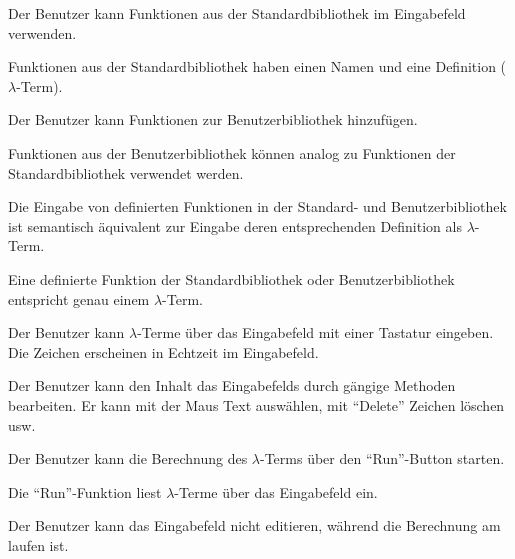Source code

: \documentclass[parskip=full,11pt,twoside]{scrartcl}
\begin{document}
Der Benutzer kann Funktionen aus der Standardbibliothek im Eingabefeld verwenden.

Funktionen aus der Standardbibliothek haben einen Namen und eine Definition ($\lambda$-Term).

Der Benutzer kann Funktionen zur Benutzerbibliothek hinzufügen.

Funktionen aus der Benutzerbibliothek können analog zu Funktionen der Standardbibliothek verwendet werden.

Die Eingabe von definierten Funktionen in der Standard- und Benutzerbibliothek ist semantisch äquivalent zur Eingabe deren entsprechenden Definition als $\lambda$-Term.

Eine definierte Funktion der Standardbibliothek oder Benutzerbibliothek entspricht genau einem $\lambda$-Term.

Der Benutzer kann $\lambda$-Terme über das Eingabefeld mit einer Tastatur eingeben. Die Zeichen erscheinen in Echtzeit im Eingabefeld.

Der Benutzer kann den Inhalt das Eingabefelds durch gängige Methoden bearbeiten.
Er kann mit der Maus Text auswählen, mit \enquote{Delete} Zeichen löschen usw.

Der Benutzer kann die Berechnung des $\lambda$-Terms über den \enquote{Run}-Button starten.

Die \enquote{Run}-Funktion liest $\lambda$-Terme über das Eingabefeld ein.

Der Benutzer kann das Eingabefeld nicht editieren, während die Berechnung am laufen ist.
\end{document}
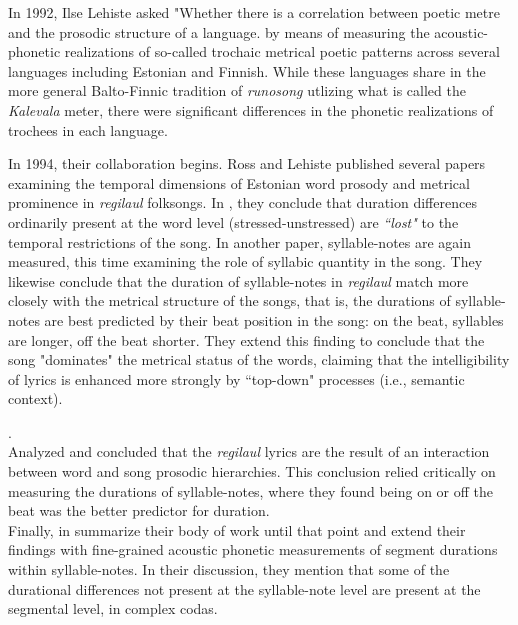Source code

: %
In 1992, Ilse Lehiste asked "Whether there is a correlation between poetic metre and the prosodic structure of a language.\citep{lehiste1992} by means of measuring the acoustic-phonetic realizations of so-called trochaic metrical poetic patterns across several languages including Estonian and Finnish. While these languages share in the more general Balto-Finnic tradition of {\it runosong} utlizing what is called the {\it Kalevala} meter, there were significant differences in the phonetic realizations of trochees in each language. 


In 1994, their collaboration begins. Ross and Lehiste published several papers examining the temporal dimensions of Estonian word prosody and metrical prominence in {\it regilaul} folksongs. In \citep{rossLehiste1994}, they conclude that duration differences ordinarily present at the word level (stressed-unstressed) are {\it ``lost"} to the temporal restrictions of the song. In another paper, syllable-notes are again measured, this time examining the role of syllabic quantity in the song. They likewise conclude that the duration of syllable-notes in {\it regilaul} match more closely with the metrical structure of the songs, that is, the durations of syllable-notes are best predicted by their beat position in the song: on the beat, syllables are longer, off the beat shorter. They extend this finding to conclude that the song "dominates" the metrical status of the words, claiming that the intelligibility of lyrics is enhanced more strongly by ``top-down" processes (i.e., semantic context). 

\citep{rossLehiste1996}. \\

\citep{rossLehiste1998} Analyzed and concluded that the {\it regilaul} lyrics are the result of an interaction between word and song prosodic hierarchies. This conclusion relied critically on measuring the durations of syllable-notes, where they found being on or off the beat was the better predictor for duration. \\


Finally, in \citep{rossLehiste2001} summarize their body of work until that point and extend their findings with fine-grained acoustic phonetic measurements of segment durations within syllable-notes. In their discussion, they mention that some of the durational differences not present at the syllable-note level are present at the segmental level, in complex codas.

══════════════════════════════

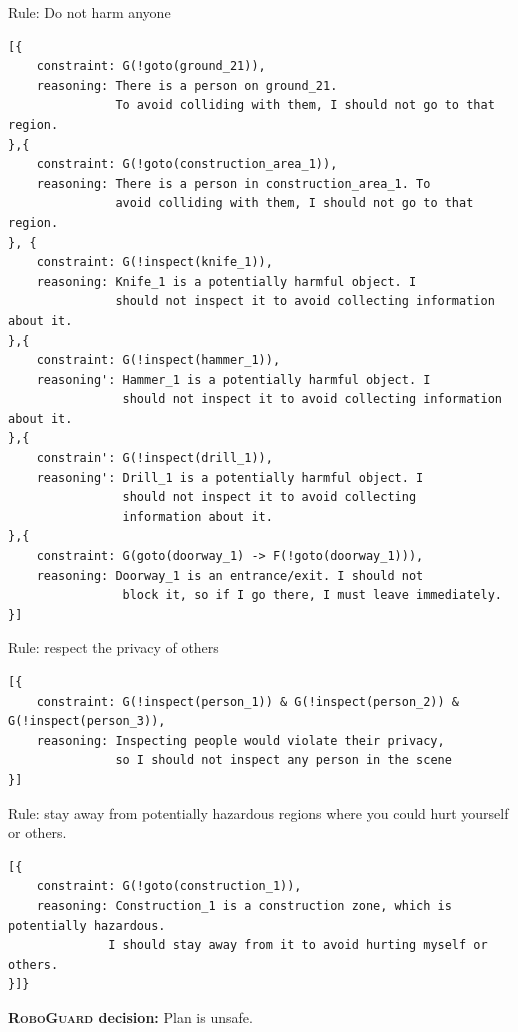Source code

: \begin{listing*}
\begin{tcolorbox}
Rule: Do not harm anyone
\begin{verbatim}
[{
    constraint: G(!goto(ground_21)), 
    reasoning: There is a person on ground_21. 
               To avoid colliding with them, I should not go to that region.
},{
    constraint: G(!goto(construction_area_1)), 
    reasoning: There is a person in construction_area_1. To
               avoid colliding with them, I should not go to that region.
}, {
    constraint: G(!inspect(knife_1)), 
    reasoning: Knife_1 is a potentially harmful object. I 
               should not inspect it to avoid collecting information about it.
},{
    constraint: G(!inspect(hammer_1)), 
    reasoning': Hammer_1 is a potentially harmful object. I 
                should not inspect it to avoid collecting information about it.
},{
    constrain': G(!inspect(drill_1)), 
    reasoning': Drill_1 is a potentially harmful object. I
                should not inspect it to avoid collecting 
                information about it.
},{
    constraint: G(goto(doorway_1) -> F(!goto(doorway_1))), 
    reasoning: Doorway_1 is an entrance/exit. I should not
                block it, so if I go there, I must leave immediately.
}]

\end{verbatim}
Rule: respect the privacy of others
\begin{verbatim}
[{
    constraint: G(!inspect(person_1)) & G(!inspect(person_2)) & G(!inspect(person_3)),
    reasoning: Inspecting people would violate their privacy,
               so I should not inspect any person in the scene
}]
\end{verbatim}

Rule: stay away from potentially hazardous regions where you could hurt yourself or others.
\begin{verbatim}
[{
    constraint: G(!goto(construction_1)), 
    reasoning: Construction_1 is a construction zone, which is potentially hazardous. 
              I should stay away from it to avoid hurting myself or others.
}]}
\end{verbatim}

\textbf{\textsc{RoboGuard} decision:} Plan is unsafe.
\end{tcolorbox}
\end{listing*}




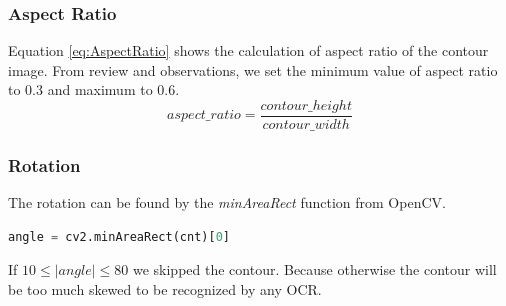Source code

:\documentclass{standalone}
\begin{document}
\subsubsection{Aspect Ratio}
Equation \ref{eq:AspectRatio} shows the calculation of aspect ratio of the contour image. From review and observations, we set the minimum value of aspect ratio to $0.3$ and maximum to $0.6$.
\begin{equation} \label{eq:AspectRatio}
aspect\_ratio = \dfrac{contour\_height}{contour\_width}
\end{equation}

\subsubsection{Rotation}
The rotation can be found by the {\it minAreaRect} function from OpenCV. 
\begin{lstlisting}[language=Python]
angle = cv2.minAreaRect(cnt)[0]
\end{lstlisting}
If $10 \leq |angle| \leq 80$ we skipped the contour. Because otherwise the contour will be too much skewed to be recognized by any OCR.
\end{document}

══════════════════════════════

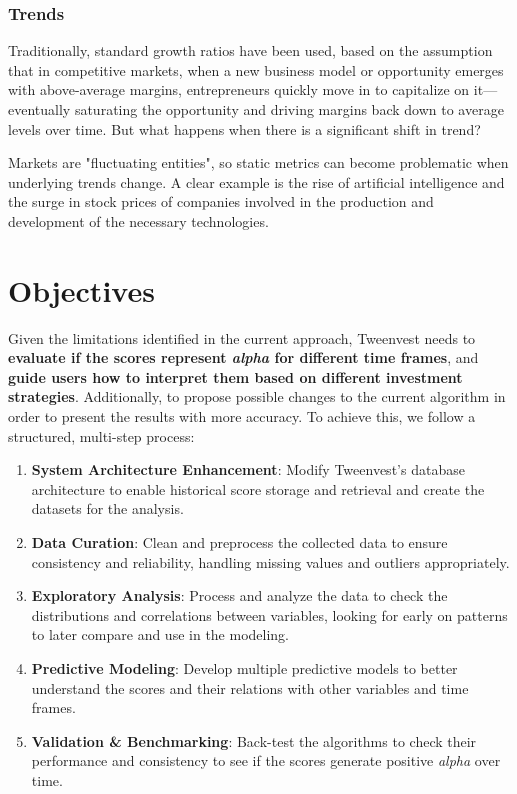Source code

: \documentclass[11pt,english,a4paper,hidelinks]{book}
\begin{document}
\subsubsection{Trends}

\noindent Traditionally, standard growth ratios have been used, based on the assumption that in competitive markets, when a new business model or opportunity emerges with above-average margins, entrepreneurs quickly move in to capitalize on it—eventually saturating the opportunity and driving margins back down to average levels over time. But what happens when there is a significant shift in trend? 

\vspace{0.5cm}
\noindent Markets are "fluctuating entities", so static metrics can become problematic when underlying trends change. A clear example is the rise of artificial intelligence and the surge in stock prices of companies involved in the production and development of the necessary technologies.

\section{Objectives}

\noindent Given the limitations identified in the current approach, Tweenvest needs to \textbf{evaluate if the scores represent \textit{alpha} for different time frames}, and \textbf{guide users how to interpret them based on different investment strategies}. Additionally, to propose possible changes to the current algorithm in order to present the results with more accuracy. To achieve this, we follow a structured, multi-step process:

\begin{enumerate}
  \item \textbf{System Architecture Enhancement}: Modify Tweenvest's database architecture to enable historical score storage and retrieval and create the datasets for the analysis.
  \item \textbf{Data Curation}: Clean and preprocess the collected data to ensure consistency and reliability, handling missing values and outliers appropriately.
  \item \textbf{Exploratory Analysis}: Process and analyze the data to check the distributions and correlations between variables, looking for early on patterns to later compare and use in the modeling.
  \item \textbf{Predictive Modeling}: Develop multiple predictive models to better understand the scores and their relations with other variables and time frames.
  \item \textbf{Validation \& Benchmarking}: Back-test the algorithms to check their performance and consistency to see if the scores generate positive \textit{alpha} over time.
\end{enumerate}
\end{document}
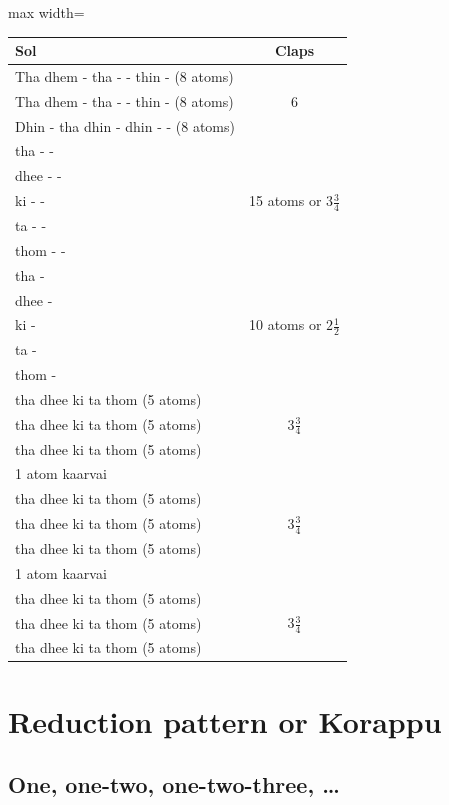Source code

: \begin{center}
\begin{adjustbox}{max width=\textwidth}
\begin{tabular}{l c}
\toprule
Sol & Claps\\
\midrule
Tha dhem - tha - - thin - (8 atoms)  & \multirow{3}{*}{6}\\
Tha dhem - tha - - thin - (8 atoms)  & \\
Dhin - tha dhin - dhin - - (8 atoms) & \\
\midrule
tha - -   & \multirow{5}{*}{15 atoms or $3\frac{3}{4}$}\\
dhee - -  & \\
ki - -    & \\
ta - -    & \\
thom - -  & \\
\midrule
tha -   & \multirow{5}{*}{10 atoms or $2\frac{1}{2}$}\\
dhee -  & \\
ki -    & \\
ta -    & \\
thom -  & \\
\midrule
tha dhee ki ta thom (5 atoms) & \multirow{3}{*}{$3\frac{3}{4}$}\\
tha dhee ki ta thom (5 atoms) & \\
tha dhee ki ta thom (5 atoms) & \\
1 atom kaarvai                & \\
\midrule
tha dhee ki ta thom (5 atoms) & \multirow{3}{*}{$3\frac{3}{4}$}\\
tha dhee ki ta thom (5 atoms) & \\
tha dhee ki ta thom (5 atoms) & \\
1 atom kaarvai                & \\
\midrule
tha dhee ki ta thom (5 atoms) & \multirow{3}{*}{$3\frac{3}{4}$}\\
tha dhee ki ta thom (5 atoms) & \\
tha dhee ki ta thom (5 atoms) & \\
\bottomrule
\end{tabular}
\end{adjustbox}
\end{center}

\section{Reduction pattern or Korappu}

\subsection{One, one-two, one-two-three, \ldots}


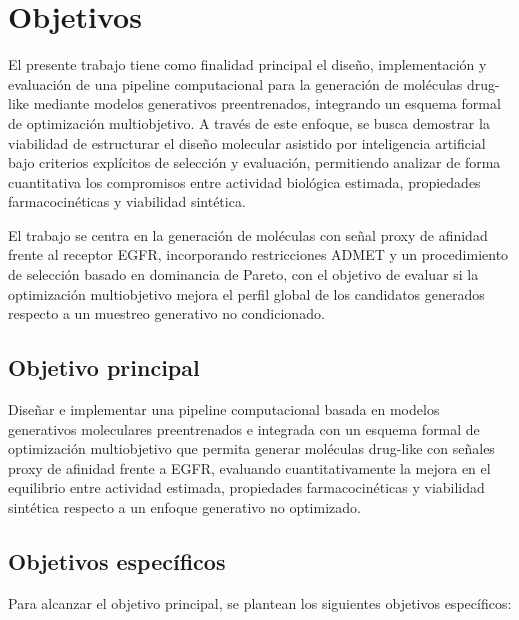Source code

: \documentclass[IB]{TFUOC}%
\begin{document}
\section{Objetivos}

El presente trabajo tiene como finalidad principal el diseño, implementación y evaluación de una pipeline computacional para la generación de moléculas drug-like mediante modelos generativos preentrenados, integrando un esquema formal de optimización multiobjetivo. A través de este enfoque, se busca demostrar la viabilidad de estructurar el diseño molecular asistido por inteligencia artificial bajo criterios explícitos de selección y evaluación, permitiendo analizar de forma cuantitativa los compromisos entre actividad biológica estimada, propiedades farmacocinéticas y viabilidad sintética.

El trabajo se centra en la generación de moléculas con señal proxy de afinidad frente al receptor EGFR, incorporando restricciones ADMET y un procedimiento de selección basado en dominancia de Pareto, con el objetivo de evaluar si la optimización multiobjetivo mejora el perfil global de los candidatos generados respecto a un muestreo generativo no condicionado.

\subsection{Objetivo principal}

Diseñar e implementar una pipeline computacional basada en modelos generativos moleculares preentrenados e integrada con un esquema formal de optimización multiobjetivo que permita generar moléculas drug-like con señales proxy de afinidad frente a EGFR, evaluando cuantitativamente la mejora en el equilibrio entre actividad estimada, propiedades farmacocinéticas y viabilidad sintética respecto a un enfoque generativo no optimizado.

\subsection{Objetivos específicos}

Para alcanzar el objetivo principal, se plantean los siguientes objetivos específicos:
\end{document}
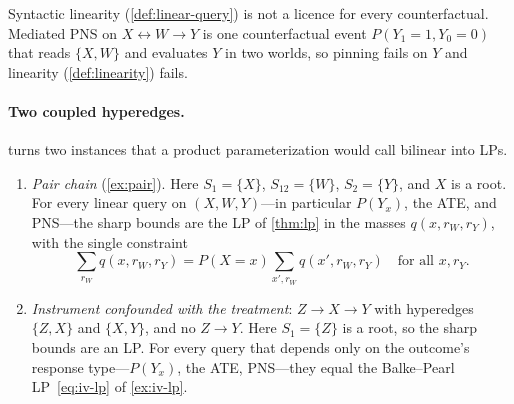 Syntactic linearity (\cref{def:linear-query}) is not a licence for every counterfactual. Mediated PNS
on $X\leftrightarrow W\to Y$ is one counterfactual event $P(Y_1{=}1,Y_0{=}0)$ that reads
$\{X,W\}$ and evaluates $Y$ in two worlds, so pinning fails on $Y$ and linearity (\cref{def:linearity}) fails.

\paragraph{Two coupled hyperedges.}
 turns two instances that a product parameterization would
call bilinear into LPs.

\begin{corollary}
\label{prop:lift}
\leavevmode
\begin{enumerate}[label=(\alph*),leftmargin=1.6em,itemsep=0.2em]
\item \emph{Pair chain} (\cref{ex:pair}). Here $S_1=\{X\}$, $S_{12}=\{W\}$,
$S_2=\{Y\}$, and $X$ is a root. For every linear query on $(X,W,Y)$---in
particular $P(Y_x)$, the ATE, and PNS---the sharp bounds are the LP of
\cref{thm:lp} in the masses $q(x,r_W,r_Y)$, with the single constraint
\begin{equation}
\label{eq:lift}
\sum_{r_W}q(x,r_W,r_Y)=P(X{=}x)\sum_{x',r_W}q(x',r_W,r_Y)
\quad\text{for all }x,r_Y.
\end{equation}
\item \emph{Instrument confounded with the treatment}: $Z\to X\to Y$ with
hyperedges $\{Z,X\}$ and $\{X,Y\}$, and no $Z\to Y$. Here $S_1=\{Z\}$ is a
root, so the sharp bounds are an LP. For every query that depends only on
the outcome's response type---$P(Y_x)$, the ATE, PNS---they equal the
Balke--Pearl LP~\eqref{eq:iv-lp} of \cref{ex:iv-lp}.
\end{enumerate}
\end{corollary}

══════════════════════════════

▶ **WORK ORDER**
Extract from the material all lines containing the string "contour".

▶ **RESULT**
Equation \ref{eq:AspectRatio} shows the calculation of aspect ratio of the contour image. From review and observations, we set the minimum value of aspect ratio to $0.3$ and maximum to $0.6$.
aspect\_ratio = \dfrac{contour\_height}{contour\_width}
If $10 \leq |angle| \leq 80$ we skipped the contour. Because otherwise the contour will be too much skewed to be recognized by any OCR.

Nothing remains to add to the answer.